The Free Exercise Clause of the First Amendment enshrines one of the United States’ most fundamental principles: the ability to freely exercise religion. Legal scholars have spent their lives studying free exercise jurisprudence, soldiers have made the ultimate sacrifice to protect our free exercise rights, and every American has knowingly or unknowingly availed him or herself of free exercise. In a word, free exercise is hallowed (pun intended).
With that in mind, questioning another’s faith shouldn’t be done lightly. Impugning another’s ability to act in service of the American people because of one’s faith is another matter entirely—one that should be done only in the most deserving of circumstances. And that’s what we have here.
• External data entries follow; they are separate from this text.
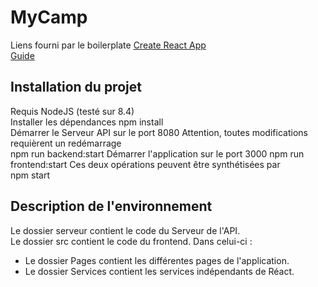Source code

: # MyCamp
Liens fourni par le boilerplate
[Create React App](https://github.com/facebookincubator/create-react-app)  
[Guide](https://github.com/facebookincubator/create-react-app/blob/master/packages/react-scripts/template/README.md)  
## Installation du projet
Requis NodeJS (testé sur 8.4)  
Installer les dépendances
  npm install  
Démarrer le Serveur API sur le port 8080
Attention, toutes modifications requièrent un redémarrage  
  npm run backend:start
Démarrer l'application sur le port 3000
  npm run frontend:start
Ces deux opérations peuvent être synthétisées par  
  npm start
## Description de l'environnement
Le dossier serveur contient le code du Serveur de l'API.  
Le dossier src contient le code du frontend. Dans celui-ci :   
- Le dossier Pages contient les différentes pages de l'application.  
- Le dossier Services contient les services indépendants de Réact.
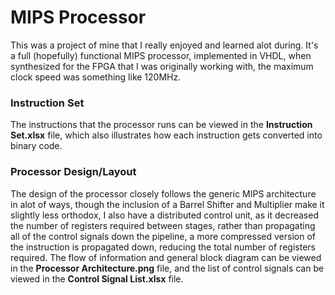 # MIPS Processor
This was a project of mine that I really enjoyed and learned alot during. It's a full (hopefully) functional MIPS processor, implemented in VHDL, when synthesized for the FPGA that I was originally working with, the maximum clock speed was something like 120MHz.

### Instruction Set
The instructions that the processor runs can be viewed in the **Instruction Set.xlsx** file, which also illustrates how each instruction gets converted into
binary code.

### Processor Design/Layout
The design of the processor closely follows the generic MIPS architecture in alot of ways, though the inclusion of a Barrel Shifter and Multiplier make it slightly less orthodox, I also have a distributed control unit, as it decreased the number of registers 
required between stages, rather than propagating all of the control signals down the pipeline, a more compressed version of the instruction is propagated down, reducing
the total number of registers required. The flow of information and general block diagram can be viewed in the **Processor Architecture.png** file, and the list of control signals
can be viewed in the **Control Signal List.xlsx** file.
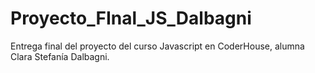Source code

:# Proyecto_FInal_JS_Dalbagni
Entrega final del proyecto del curso Javascript en CoderHouse, alumna Clara Stefanía Dalbagni.
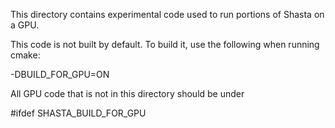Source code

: This directory contains experimental code used to run portions of Shasta on a GPU. 

This code is not built by default. To build it, use the following when running cmake:

-DBUILD_FOR_GPU=ON

All GPU code that is not in this directory should be under 

#ifdef SHASTA_BUILD_FOR_GPU


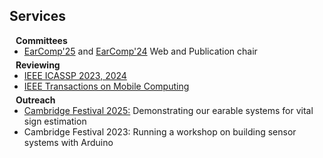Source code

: ## Services

<h4 style="margin:0 10px 0;">Committees</h4>

<ul style="margin:0 0 5px;">
  <li><a href="http://esense.io/earcomp2025/"><autocolor>EarComp'25</a> and <a href="http://esense.io/earcomp2024/"><autocolor>EarComp'24</a> Web and Publication chair</autocolor></li>
</ul>

<h4 style="margin:0 10px 0;">Reviewing</h4>

<ul style="margin:0 0 5px;">
  <li><a href="https://2025.ieeeicassp.org"><autocolor>IEEE ICASSP 2023, 2024</autocolor></a></li>
  <li><a href="https://www.computer.org/csdl/journal/tm"><autocolor>IEEE Transactions on Mobile Computing</autocolor></a></li>
</ul>

<h4 style="margin:0 10px 0;">Outreach</h4>

<ul style="margin:0 0 5px;">
  <li><a href="https://www.festival.cam.ac.uk/events/measure-your-heart-rate-your-earphones"><autocolor>Cambridge Festival 2025:</autocolor></a> Demonstrating our earable systems for vital sign estimation</li>
  <li>Cambridge Festival 2023: Running a workshop on building sensor systems with Arduino</li>
  
</ul>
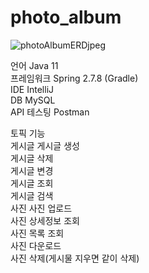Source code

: # photo_album

![photoAlbumERDjpeg](https://user-images.githubusercontent.com/74303992/220884695-ffc0523c-09a2-417c-b56d-dd821d32f5ee.jpeg)

언어	Java 11  
프레임워크	Spring 2.7.8 (Gradle)  
IDE	IntelliJ  
DB	MySQL  
API 테스팅	Postman  

토픽	기능  
게시글	게시글 생성   
게시글 삭제  
게시글 변경  
게시글 조회  
게시글 검색  
사진	사진 업로드  
사진 상세정보 조회  
사진 목록 조회  
사진 다운로드  
사진 삭제(게시물 지우면 같이 삭제)  

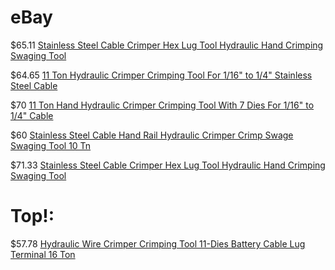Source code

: # eBay
$65.11 [Stainless Steel Cable Crimper Hex Lug Tool Hydraulic Hand Crimping Swaging Tool](https://www.ebay.com/itm/194820748025)

$64.65 [11 Ton Hydraulic Crimper Crimping Tool For 1/16" to 1/4" Stainless Steel Cable](https://www.ebay.com/itm/304354340102)

$70 [11 Ton Hand Hydraulic Crimper Crimping Tool With 7 Dies For 1/16" to 1/4" Cable](https://www.ebay.com/itm/115251842125)

$60 [Stainless Steel Cable Hand Rail Hydraulic Crimper Crimp Swage Swaging Tool 10 Tn](https://www.ebay.com/itm/254655731570)

$71.33 [Stainless Steel Cable Crimper Hex Lug Tool Hydraulic Hand Crimping Swaging Tool](https://www.ebay.com/itm/234386458480)

# Top!:
$57.78 [Hydraulic Wire Crimper Crimping Tool 11-Dies Battery Cable Lug Terminal 16 Ton](https://www.ebay.com/itm/194820729491)
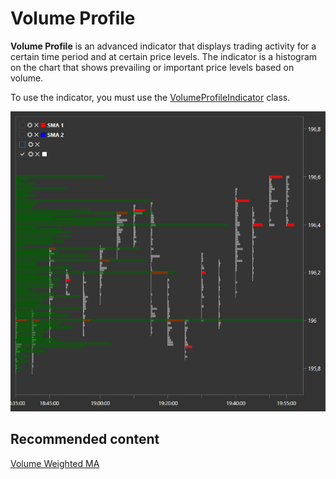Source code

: # Volume Profile

**Volume Profile** is an advanced indicator that displays trading activity for a certain time period and at certain price levels. The indicator is a histogram on the chart that shows prevailing or important price levels based on volume. 

To use the indicator, you must use the [VolumeProfileIndicator](xref:StockSharp.Algo.Indicators.VolumeProfileIndicator) class. 

![Gui ClasterChart](../images/Gui_ClasterChart.png)

## Recommended content

[Volume Weighted MA](IndicatorVolumeWeightedMovingAverage.md)
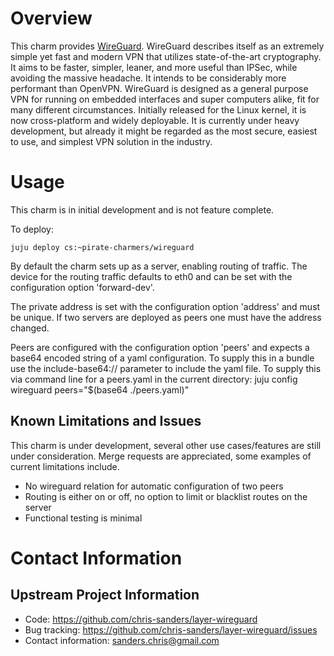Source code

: # Overview

This charm provides [WireGuard][wireguard]. WireGuard describes itself as an
extremely simple yet fast and modern VPN that utilizes state-of-the-art
cryptography. It aims to be faster, simpler, leaner, and more useful than IPSec,
while avoiding the massive headache. It intends to be considerably more
performant than OpenVPN. WireGuard is designed as a general purpose VPN for
running on embedded interfaces and super computers alike, fit for many different
circumstances. Initially released for the Linux kernel, it is now cross-platform
and widely deployable. It is currently under heavy development, but already it
might be regarded as the most secure, easiest to use, and simplest VPN solution
in the industry. 

# Usage

This charm is in initial development and is not feature complete.

To deploy:

    juju deploy cs:~pirate-charmers/wireguard

By default the charm sets up as a server, enabling routing of traffic. The
device for the routing traffic defaults to eth0 and can be set with the
configuration option 'forward-dev'. 

The private address is set with the configuration option 'address' and must be
unique. If two servers are deployed as peers one must have the address changed.

Peers are configured with the configuration option 'peers' and expects a base64
encoded string of a yaml configuration. To supply this in a bundle use the
include-base64:// parameter to include the yaml file. To supply this via command
line for a peers.yaml in the current directory:
    juju config wireguard peers="$(base64 ./peers.yaml)"

## Known Limitations and Issues

This charm is under development, several other use cases/features are still under
consideration. Merge requests are appreciated, some examples of current limitations include.

 * No wireguard relation for automatic configuration of two peers
 * Routing is either on or off, no option to limit or blacklist routes on the
   server
 * Functional testing is minimal

# Contact Information

## Upstream Project Information

  - Code: https://github.com/chris-sanders/layer-wireguard 
  - Bug tracking: https://github.com/chris-sanders/layer-wireguard/issues
  - Contact information: sanders.chris@gmail.com

[wireguard]: https://www.wireguard.com/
Donald Trump’s latest nomination to the Supreme Court, Judge Amy Coney Barrett, is a prominent member of an extremist Catholic group called People of Praise. An article by Slate written in 2018 when Judge Barrett was being confirmed to her current seat on the Seventh Circuit Court of Appeals states: “People of Praise members are said to be accountable to a same-sex adviser, called a ‘head’ for men and (until recently) a ‘handmaiden’ for women, who gives input on a wide variety of personal decisions. They swear ‘a lifelong oath of loyalty’ to the group.”
An article published by The Guardian Saturday details the story of a former member of People of Praise who stated “The brainwashing and the groupthink, the female subjugation of being there to serve and listen to your spiritual head. It was so devaluing. To me, it instilled such problems.”
The article goes on to quote Thomas Csordas, who is an anthropology professor at the University of California, San Diego. He stated that he thinks it’s wrong to focus on whether to call People of Praise a “cult,” and instead that an examination of the group’s community structure and nature is more important. His conclusion? “‘I think they’re potentially more dangerous and much more sophisticated [than a cult] . . . It is not the kind of group where submission of women to men means that they have to stay barefoot and pregnant. Instead, they have to be lawyers and judges and submissive to men at the same time.”
Judge Barrett openly questions the need to adhere to judicial precedent, despite judicial precedent being the keystone of the American common law system. Together, Judge Barrett’s faith-based allegiances and her hostility to judicial precedent more than merit scrutiny—they make her grossly unfit to sit as one of the nation’s highest goalkeepers. The Free Exercise Clause may permit Judge Barrett to be a member of People of Praise, but it is clear that her particular cocktail of beliefs would be poison to society’s best interests.
Elections have consequences. We must elect Joe Biden to give the Senate the worst chances possible of confirming Judge Barrett to the United States Supreme Court.